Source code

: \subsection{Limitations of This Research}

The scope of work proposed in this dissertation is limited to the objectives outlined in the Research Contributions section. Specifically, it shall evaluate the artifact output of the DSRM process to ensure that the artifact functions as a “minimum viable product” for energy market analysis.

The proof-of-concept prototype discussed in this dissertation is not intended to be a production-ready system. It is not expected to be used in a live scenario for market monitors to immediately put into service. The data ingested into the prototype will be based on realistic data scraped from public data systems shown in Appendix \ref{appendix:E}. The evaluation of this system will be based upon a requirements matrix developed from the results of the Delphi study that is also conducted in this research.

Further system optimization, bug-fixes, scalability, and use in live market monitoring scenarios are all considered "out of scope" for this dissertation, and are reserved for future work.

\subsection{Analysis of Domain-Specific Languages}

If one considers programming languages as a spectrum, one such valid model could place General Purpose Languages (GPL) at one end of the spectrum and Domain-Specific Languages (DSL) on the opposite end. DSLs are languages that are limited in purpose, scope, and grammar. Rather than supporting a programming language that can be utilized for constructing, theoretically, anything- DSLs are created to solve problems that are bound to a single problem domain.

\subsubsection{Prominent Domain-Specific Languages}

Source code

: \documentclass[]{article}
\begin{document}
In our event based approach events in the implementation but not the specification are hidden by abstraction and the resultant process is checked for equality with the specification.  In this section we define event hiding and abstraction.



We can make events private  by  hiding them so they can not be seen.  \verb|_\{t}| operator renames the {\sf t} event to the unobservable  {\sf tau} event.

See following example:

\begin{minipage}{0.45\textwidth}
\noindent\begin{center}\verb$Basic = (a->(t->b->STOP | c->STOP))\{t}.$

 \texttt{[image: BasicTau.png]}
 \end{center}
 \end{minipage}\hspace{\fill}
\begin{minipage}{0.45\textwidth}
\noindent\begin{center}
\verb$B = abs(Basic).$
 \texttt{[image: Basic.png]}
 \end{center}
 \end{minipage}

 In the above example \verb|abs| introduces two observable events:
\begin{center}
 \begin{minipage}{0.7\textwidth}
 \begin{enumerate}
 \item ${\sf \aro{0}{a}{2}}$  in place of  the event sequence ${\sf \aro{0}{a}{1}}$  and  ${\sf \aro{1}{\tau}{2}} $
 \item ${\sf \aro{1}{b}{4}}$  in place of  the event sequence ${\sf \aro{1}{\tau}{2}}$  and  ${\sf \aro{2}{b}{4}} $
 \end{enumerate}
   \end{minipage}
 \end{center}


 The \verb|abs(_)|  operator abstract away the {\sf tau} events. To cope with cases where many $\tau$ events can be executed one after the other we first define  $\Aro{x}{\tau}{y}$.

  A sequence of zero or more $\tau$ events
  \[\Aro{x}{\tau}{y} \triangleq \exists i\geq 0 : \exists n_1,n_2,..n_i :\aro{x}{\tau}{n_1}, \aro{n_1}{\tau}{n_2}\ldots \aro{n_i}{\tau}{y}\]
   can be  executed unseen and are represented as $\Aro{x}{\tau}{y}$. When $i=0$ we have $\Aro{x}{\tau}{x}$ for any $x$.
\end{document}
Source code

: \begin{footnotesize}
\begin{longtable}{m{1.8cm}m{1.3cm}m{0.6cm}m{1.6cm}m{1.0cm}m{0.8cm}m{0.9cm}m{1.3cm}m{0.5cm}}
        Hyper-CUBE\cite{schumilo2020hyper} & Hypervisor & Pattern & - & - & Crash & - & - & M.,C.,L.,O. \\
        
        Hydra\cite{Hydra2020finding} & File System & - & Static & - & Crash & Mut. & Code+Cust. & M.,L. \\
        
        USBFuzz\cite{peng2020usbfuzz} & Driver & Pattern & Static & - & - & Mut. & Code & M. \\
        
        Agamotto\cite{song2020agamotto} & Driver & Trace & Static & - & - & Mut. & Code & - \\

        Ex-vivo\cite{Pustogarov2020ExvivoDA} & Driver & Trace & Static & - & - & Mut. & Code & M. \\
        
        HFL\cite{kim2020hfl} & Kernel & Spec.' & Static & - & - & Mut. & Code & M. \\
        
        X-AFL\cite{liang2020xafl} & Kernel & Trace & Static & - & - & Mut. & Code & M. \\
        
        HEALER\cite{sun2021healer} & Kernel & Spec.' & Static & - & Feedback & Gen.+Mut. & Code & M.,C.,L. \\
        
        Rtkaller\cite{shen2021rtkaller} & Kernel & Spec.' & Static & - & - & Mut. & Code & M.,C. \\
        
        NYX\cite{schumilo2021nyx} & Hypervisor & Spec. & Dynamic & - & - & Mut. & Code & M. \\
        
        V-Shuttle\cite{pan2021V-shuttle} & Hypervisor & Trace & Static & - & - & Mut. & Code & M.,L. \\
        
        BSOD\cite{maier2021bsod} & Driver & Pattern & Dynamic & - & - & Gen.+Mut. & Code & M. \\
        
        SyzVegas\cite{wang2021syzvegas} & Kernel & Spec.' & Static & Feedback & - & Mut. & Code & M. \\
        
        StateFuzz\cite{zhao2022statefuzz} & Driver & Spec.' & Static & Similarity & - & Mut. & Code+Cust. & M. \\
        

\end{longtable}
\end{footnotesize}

■ Exercise instructions
Output each line exactly, from the first line of the data down to the line that contains "The proof-of-concept prototype", both included.

■ Response to this exercise
Source code

: \subsection{Limitations of This Research}

The scope of work proposed in this dissertation is limited to the objectives outlined in the Research Contributions section. Specifically, it shall evaluate the artifact output of the DSRM process to ensure that the artifact functions as a “minimum viable product” for energy market analysis.

The proof-of-concept prototype discussed in this dissertation is not intended to be a production-ready system. It is not expected to be used in a live scenario for market monitors to immediately put into service. The data ingested into the prototype will be based on realistic data scraped from public data systems shown in Appendix \ref{appendix:E}. The evaluation of this system will be based upon a requirements matrix developed from the results of the Delphi study that is also conducted in this research.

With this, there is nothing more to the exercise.